• THE PROBLEM: For each line below that contains the word "wicked", make a copy.

[Source texts of formatted documents]
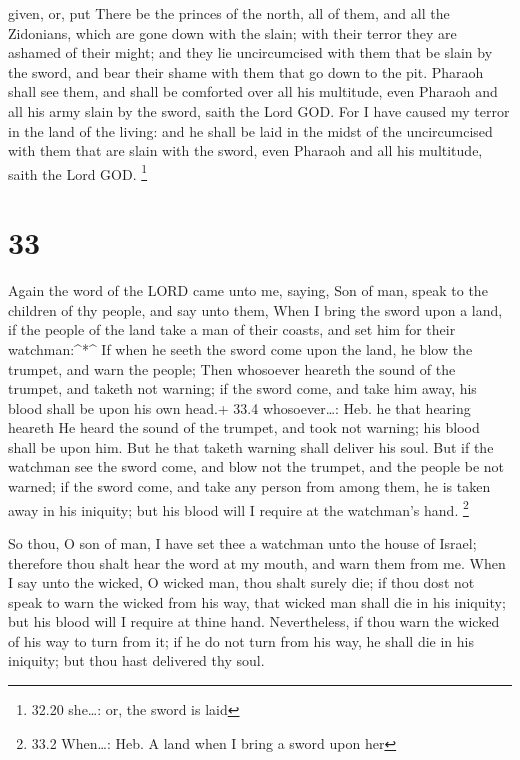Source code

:given, or, put  There be the princes of the north, all of
them, and all the Zidonians, which are gone down with the slain; with
their terror they are ashamed of their might; and they lie uncircumcised
with them that be slain by the sword, and bear their shame with them
that go down to the pit.  Pharaoh shall see them, and shall
be comforted over all his multitude, even Pharaoh and all his army slain
by the sword, saith the Lord GOD.  For I have caused my
terror in the land of the living: and he shall be laid in the midst of
the uncircumcised with them that are slain with the sword, even Pharaoh
and all his multitude, saith the Lord GOD. \footnote{32.20 she\ldots:
  or, the sword is laid}

\hypertarget{section-32}{%
\section{33}\label{section-32}}

 Again the word of the LORD came unto me, saying,
 Son of man, speak to the children of thy people, and say
unto them, When I bring the sword upon a land, if the people of the land
take a man of their coasts, and set him for their watchman:\^{}*\^{}
 If when he seeth the sword come upon the land, he blow the
trumpet, and warn the people;  Then whosoever heareth the
sound of the trumpet, and taketh not warning; if the sword come, and
take him away, his blood shall be upon his own head.+ 33.4
whosoever\ldots: Heb. he that hearing heareth  He heard the
sound of the trumpet, and took not warning; his blood shall be upon him.
But he that taketh warning shall deliver his soul.  But if
the watchman see the sword come, and blow not the trumpet, and the
people be not warned; if the sword come, and take any person from among
them, he is taken away in his iniquity; but his blood will I require at
the watchman's hand. \footnote{33.2 When\ldots: Heb. A land when I bring
  a sword upon her}

 So thou, O son of man, I have set thee a watchman unto the
house of Israel; therefore thou shalt hear the word at my mouth, and
warn them from me.  When I say unto the wicked, O wicked
man, thou shalt surely die; if thou dost not speak to warn the wicked
from his way, that wicked man shall die in his iniquity; but his blood
will I require at thine hand.  Nevertheless, if thou warn
the wicked of his way to turn from it; if he do not turn from his way,
he shall die in his iniquity; but thou hast delivered thy soul.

• SOLVED EXERCISE:
warn them from me.  When I say unto the wicked, O wicked
man, thou shalt surely die; if thou dost not speak to warn the wicked
from his way, that wicked man shall die in his iniquity; but his blood
the wicked of his way to turn from it; if he do not turn from his way,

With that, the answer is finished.